Perjanjian ini harus didasari dengan kepentingan Indonesia dalam melindungi warganya. Hal ini serupa dengan perjanjian kerja sama pertahanan atau militer.

Politikus Partai NasDem itu berharap kasus Ika Sulastri dapat memicu kementerian dan lembaga berembuk untuk mencari solusi yang terbaik. Kasus Ika harus mendapatkan kejelasan dan keadilan di mata hukum.

“Pihak yang salah harus di beri hukuman. Namun, kasus ini juga harus dapat menjadi trigger perbaikan yang lebih komprehensif,” jelasnya.

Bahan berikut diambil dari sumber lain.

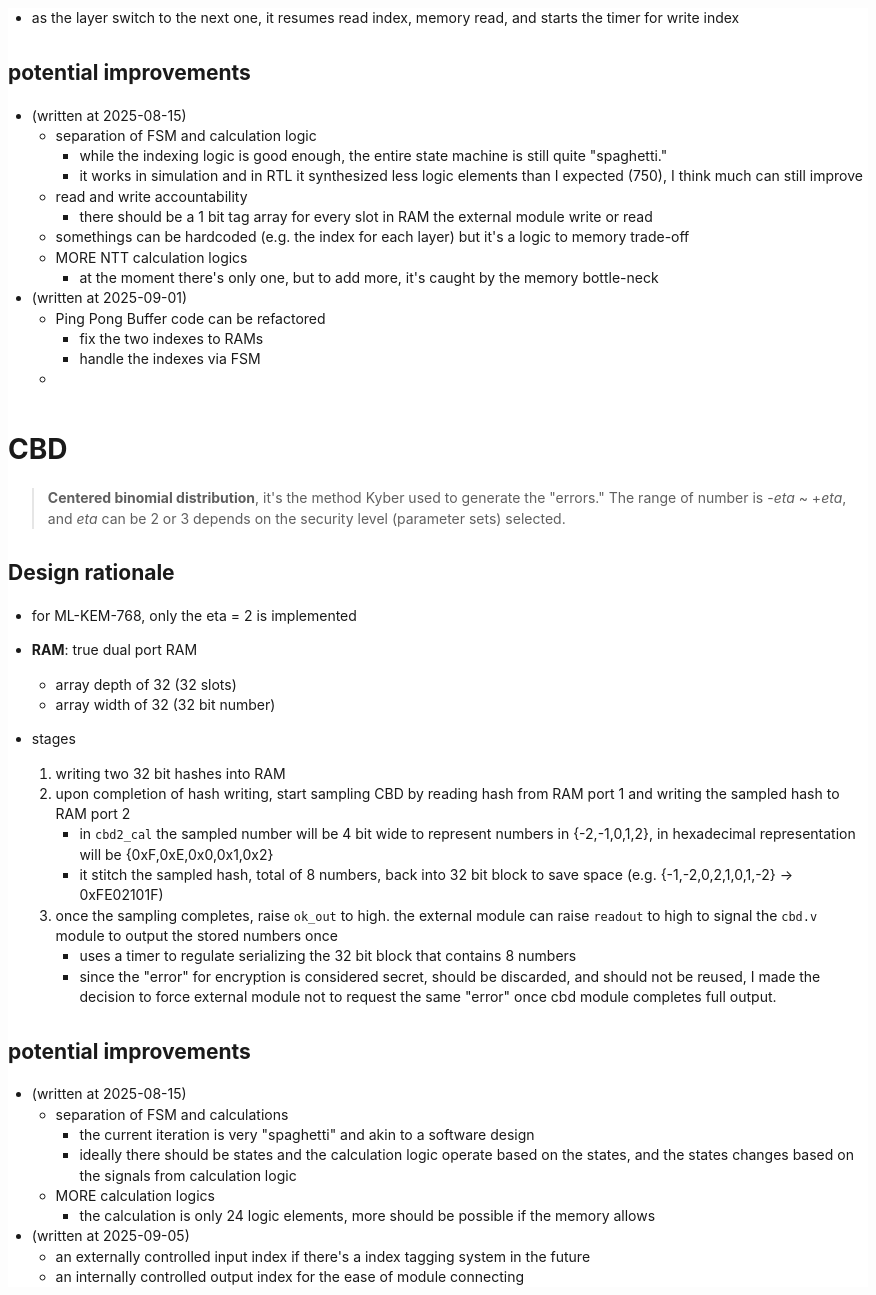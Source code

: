   - as the layer switch to the next one, it resumes read index, memory read, and starts the timer for write index

## potential improvements 

- (written at 2025-08-15)
  - separation of FSM and calculation logic
    - while the indexing logic is good enough, the entire state machine is still quite "spaghetti."
    - it works in simulation and in RTL it synthesized less logic elements than I expected (750), I think much can still improve
  - read and write accountability
    - there should be a 1 bit tag array for every slot in RAM the external module write or read 
  - somethings can be hardcoded (e.g. the index for each layer) but it's a logic to memory trade-off
  - MORE NTT calculation logics
    - at the moment there's only one, but to add more, it's caught by the memory bottle-neck
- (written at 2025-09-01)
  - Ping Pong Buffer code can be refactored
    - fix the two indexes to RAMs
    - handle the indexes via FSM
  - 

# CBD

> **Centered binomial distribution**, it's the method Kyber used to generate the "errors." The range of number is -*eta* ~ +*eta*, and *eta* can be 2 or 3 depends on the security level (parameter sets) selected.

## Design rationale

- for ML-KEM-768, only the eta = 2 is implemented
- **RAM**: true dual port RAM
  - array depth of 32 (32 slots)
  - array width of 32 (32 bit number)

- stages
  1. writing two 32 bit hashes into RAM
  2. upon completion of hash writing, start sampling CBD by reading hash from RAM port 1 and writing the sampled hash to RAM port 2
     - in `cbd2_cal` the sampled number will be 4 bit wide to represent numbers in {-2,-1,0,1,2}, in hexadecimal representation will be {0xF,0xE,0x0,0x1,0x2}  
     - it stitch the sampled hash, total of 8 numbers, back into 32 bit block to save space (e.g. {-1,-2,0,2,1,0,1,-2} -> 0xFE02101F)
  3. once the sampling completes, raise `ok_out` to high. the external module can raise `readout` to high to signal the `cbd.v` module to output the stored numbers once
     - uses a timer to regulate serializing the 32 bit block that contains 8 numbers
     - since the "error" for encryption is considered secret, should be discarded, and should not be reused, I made the decision to force external module not to request the same "error" once cbd module completes full output.

## potential improvements 
- (written at 2025-08-15)
  - separation of FSM and calculations
    - the current iteration is very "spaghetti" and akin to a software design
    - ideally there should be states and the calculation logic operate based on the states, and the states changes based on the signals from calculation logic 
  - MORE calculation logics
    - the calculation is only 24 logic elements, more should be possible if the memory allows
- (written at 2025-09-05)
  - an externally controlled input index if there's a index tagging system in the future
  - an internally controlled output index for the ease of module connecting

Badan Perlindungan Pekerja Migran Indonesia (BP2MI) menelusuri kasus penganiayaan pekerja migran Indonesia (PMI), Ika Sulastri, di Riyadh. Ika mengalami batuk berdarah hingga mimisan akibat kerap membawa beban yang berat.

Sejak awal, proses pengiriman Ika ke Arab Saudi dinilai melanggar Peraturan Menteri Ketenagakerjaan (Permenaker) Nomor 260 Tahun 2015 tentang Penghentian dan Pelarangan Penempatan TKI pada Pengguna Perseorangan di Negara-Negara Kawasan Timur Tengah. Pengiriman Ika dinilai ilegal.

“Dia berangkat 16 Januari 2020. Maka pihak yang memberangkatkan melanggar Permenaker karena banyak laporan eksploitasi, kekerasan, pelanggaran HAM, gaji enggak dibayar sesuai kontrak (di Timur Tengah),” kata Kepala BP2MI Benny Rhamdani kepada Medcom.id, Kamis, 6 Juni 2020.